Terminal 1 flyers who want rice instead of KFC queues land at HokBen
In Soekarno–Hatta Terminal 1, Hoka Hoka Bento (HokBen) is the Japanese-style fast food counter people default to when they want a rice box and “miso-ish” soup before a domestic hop. It sits landside in T1’s older section, so it mainly serves local flyers coming in by car or bus rather than international connections from T3.
Pricing sits in the $ tier by airport standards: expect set meals with rice, fried chicken, and two or three sides to land in basic Indonesian fast-food territory, but still a bit higher than the same HokBen sets in Jakarta malls. Several reviews point out that portions at CGK feel slightly smaller than city branches, so budget for maybe one extra side if you’re actually hungry.
The move here is a standard set: rice, fried chicken, some veggies, maybe egg roll or tofu. Regulars order these pre-configured combos to keep interaction quick and have food in hand in under 10–15 minutes, even when the counter gets a line. A few travelers mention the portion is “just enough” before a 1–2 hour domestic sector, so it works when you don’t want a full plate of nasi Padang or a heavy fried-chicken meal.
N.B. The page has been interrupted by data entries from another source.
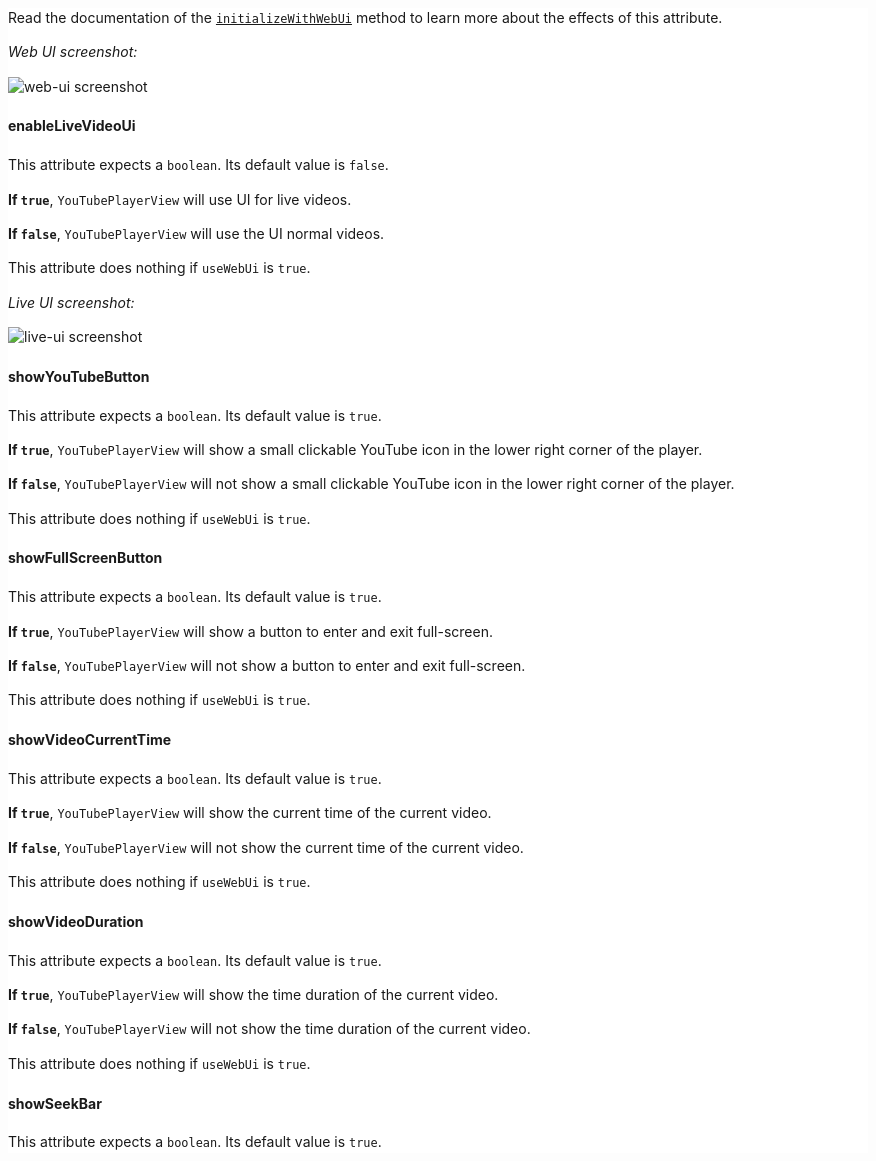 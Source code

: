 Read the documentation of the [`initializeWithWebUi`](#initializeWithWebUi(YouTubePlayerListener,-boolean)) method to learn more about the effects of this attribute.

*Web UI screenshot:*

![web-ui screenshot](./images/web_based_ui_screenshot.jpg)

#### enableLiveVideoUi
This attribute expects a `boolean`. Its default value is `false`.

**If `true`**, `YouTubePlayerView` will use UI for live videos.

**If `false`**, `YouTubePlayerView` will use the UI normal videos.

This attribute does nothing if `useWebUi` is `true`.

*Live UI screenshot:*

![live-ui screenshot](./images/live_ui_screenshot.jpg)

#### showYouTubeButton
This attribute expects a `boolean`. Its default value is `true`.

**If `true`**, `YouTubePlayerView` will show a small clickable YouTube icon in the lower right corner of the player.

**If `false`**, `YouTubePlayerView` will not show a small clickable YouTube icon in the lower right corner of the player.

This attribute does nothing if `useWebUi` is `true`.

#### showFullScreenButton
This attribute expects a `boolean`. Its default value is `true`.

**If `true`**, `YouTubePlayerView` will show a button to enter and exit full-screen.

**If `false`**, `YouTubePlayerView` will not show a button to enter and exit full-screen.

This attribute does nothing if `useWebUi` is `true`.

#### showVideoCurrentTime
This attribute expects a `boolean`. Its default value is `true`.

**If `true`**, `YouTubePlayerView` will show the current time of the current video.

**If `false`**, `YouTubePlayerView` will not show the current time of the current video.

This attribute does nothing if `useWebUi` is `true`.

#### showVideoDuration
This attribute expects a `boolean`. Its default value is `true`.

**If `true`**, `YouTubePlayerView` will show the time duration of the current video.

**If `false`**, `YouTubePlayerView` will not show the time duration of the current video.

This attribute does nothing if `useWebUi` is `true`.

#### showSeekBar
This attribute expects a `boolean`. Its default value is `true`.
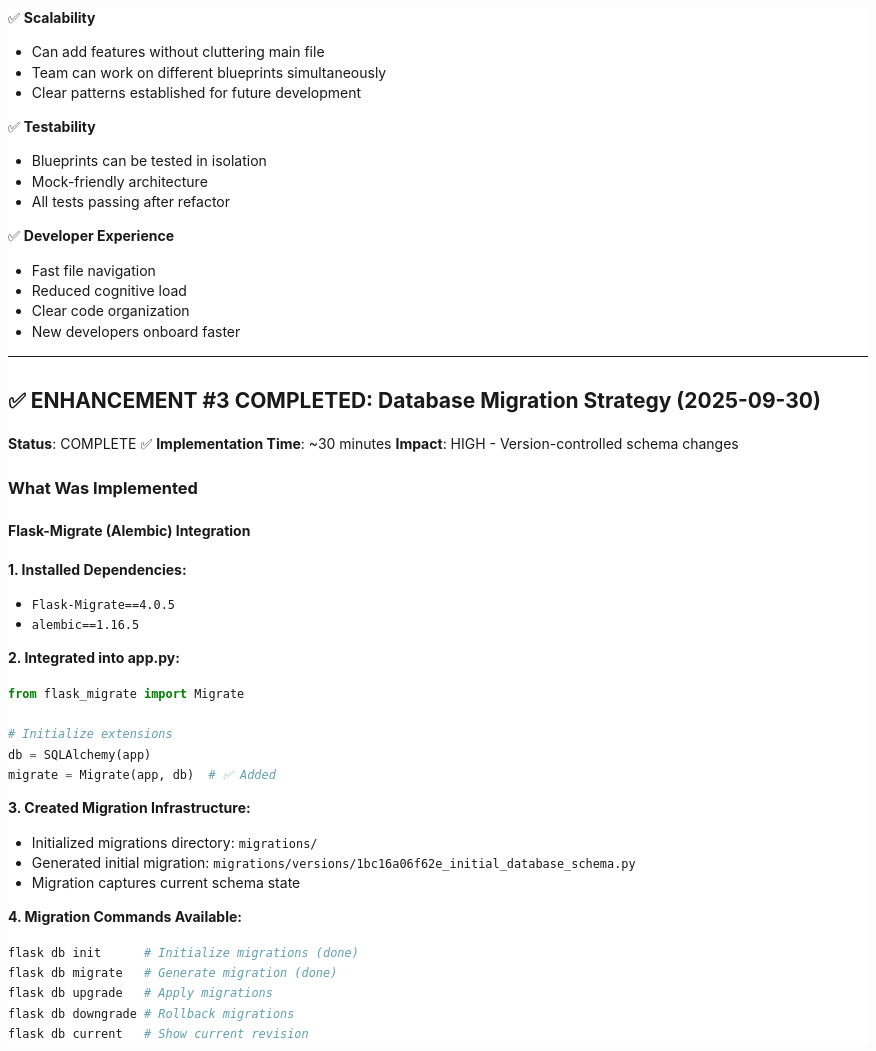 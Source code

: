 ✅ **Scalability**
- Can add features without cluttering main file
- Team can work on different blueprints simultaneously
- Clear patterns established for future development

✅ **Testability**
- Blueprints can be tested in isolation
- Mock-friendly architecture
- All tests passing after refactor

✅ **Developer Experience**
- Fast file navigation
- Reduced cognitive load
- Clear code organization
- New developers onboard faster

---

## ✅ ENHANCEMENT #3 COMPLETED: Database Migration Strategy (2025-09-30)

**Status**: COMPLETE ✅
**Implementation Time**: ~30 minutes
**Impact**: HIGH - Version-controlled schema changes

### What Was Implemented

#### Flask-Migrate (Alembic) Integration

**1. Installed Dependencies:**
- `Flask-Migrate==4.0.5`
- `alembic==1.16.5`

**2. Integrated into app.py:**
```python
from flask_migrate import Migrate

# Initialize extensions
db = SQLAlchemy(app)
migrate = Migrate(app, db)  # ✅ Added
```

**3. Created Migration Infrastructure:**
- Initialized migrations directory: `migrations/`
- Generated initial migration: `migrations/versions/1bc16a06f62e_initial_database_schema.py`
- Migration captures current schema state

**4. Migration Commands Available:**
```bash
flask db init      # Initialize migrations (done)
flask db migrate   # Generate migration (done)
flask db upgrade   # Apply migrations
flask db downgrade # Rollback migrations
flask db current   # Show current revision
```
There is a catch: reviews say miso-style soup and small sides (like dumplings) can turn up lukewarm when the outlet is slammed at peak evening departures. Google comments also flag that some of the more popular sets run out later at night, so showing up after 21:00 can mean fewer choices and more piecing things together from what’s left on the line.
What regulars do: grab a set meal, skip the soup if the tray looks like it’s been sitting, and carry everything through security to eat at the gate or onboard a low-cost carrier instead of buying instant noodles in-flight. Practical tip: check the display first; if your preferred set isn’t visible, ask immediately rather than queuing only to find it sold out.